This page describes how to get good SQL query performance from CockroachDB. To get good performance, you need to look at how you're accessing the database through several lenses:
- SQL query performance: This is the most common cause of performance problems, and where most developers should start.
- Schema design: Depending on your SQL schema and the data access patterns of your workload, you may need to make changes to avoid creating "hotspots".
- Cluster topology: As a distributed system, CockroachDB requires you to trade off latency vs. resiliency. This requires choosing the right cluster topology for your needs.
SQL query performance
To get good SQL query performance, follow the rules below (in approximate order of importance):
These rules apply to an environment where thousands of OLTP queries are being run per second, and each query needs to run in milliseconds. These rules are not intended to apply to analytical queries.
- Rule 1. Scan as few rows as possible. If your application is scanning more rows than necessary for a given query, it's going to be difficult to scale.
- Rule 2. Use the right index: Your query should use an index on the columns in the
WHERE
clause. You want to avoid the performance hit of a full table scan. - Rule 3. Use the right join type: Depending on the relative sizes of the tables you are querying, the type of join may be important. This should rarely be necessary because the cost-based optimizer should pick the best-performing join type if you add the right indexes as described in Rule 2.

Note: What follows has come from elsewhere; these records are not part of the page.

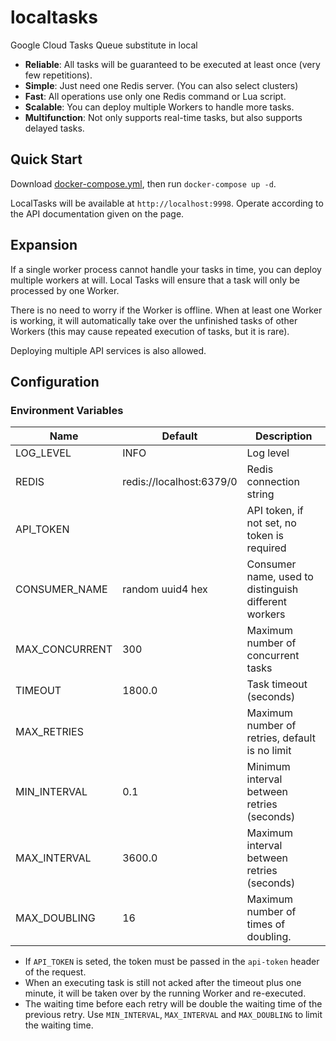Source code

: # localtasks

Google Cloud Tasks Queue substitute in local

- **Reliable**: All tasks will be guaranteed to be executed at least once (very few repetitions).
- **Simple**: Just need one Redis server. (You can also select clusters)
- **Fast**: All operations use only one Redis command or Lua script.
- **Scalable**: You can deploy multiple Workers to handle more tasks.
- **Multifunction**: Not only supports real-time tasks, but also supports delayed tasks.

## Quick Start

Download [docker-compose.yml](https://github.com/abersheeran/localtasks/blob/main/docker-compose.yml), then run `docker-compose up -d`.

LocalTasks will be available at `http://localhost:9998`. Operate according to the API documentation given on the page.

## Expansion

If a single worker process cannot handle your tasks in time, you can deploy multiple workers at will. Local Tasks will ensure that a task will only be processed by one Worker.

There is no need to worry if the Worker is offline. When at least one Worker is working, it will automatically take over the unfinished tasks of other Workers (this may cause repeated execution of tasks, but it is rare).

Deploying multiple API services is also allowed.

## Configuration

### Environment Variables

| Name           | Default                  | Description                                          |
| -------------- | ------------------------ | ---------------------------------------------------- |
| LOG_LEVEL      | INFO                     | Log level                                            |
| REDIS          | redis://localhost:6379/0 | Redis connection string                              |
| API_TOKEN      |                          | API token, if not set, no token is required          |
| CONSUMER_NAME  | random uuid4 hex         | Consumer name, used to distinguish different workers |
| MAX_CONCURRENT | 300                      | Maximum number of concurrent tasks                   |
| TIMEOUT        | 1800.0                   | Task timeout (seconds)                               |
| MAX_RETRIES    |                          | Maximum number of retries, default is no limit       |
| MIN_INTERVAL   | 0.1                      | Minimum interval between retries (seconds)           |
| MAX_INTERVAL   | 3600.0                   | Maximum interval between retries (seconds)           |
| MAX_DOUBLING   | 16                       | Maximum number of times of doubling.                 |

* If `API_TOKEN` is seted, the token must be passed in the `api-token` header of the request.
* When an executing task is still not acked after the timeout plus one minute, it will be taken over by the running Worker and re-executed.
* The waiting time before each retry will be double the waiting time of the previous retry. Use `MIN_INTERVAL`, `MAX_INTERVAL` and `MAX_DOUBLING` to limit the waiting time.
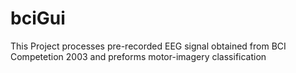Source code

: # bciGui
This Project processes pre-recorded EEG signal obtained from BCI Competetion 2003 and preforms motor-imagery classification
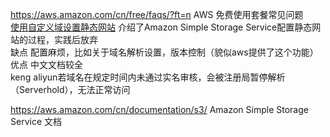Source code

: https://aws.amazon.com/cn/free/faqs/?ft=n AWS 免费使用套餐常见问题  
[使用自定义域设置静态网站](https://docs.aws.amazon.com/zh_cn/AmazonS3/latest/dev/website-hosting-custom-domain-walkthrough.html) 介绍了Amazon Simple Storage Service配置静态网站的过程，实践后放弃  
缺点 配置麻烦，比如关于域名解析设置，版本控制（貌似aws提供了这个功能）  
优点 中文文档较全  
keng aliyun若域名在规定时间内未通过实名审核，会被注册局暂停解析（Serverhold），无法正常访问  
  
https://aws.amazon.com/cn/documentation/s3/ Amazon Simple Storage Service 文档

To show each of these rules in action, we will optimize a query against the MovR data set as follows:
Start a local cluster.
Populate the cluster with data by running the following
cockroach workload
command:cockroach workload init movr --num-histories 250000 --num-promo-codes 250000 --num-rides 125000 --num-users 12500 --num-vehicles 3750 'postgresql://root@localhost:26257?sslmode=disable'
It's common to offer users promo codes to increase usage and customer loyalty. In this scenario, we want to find the 10 users who have taken the highest number of rides on a given date, and offer them promo codes that provide a 10% discount.
To phrase it in the form of a question: "Who are the top 10 users by number of rides on a given date?"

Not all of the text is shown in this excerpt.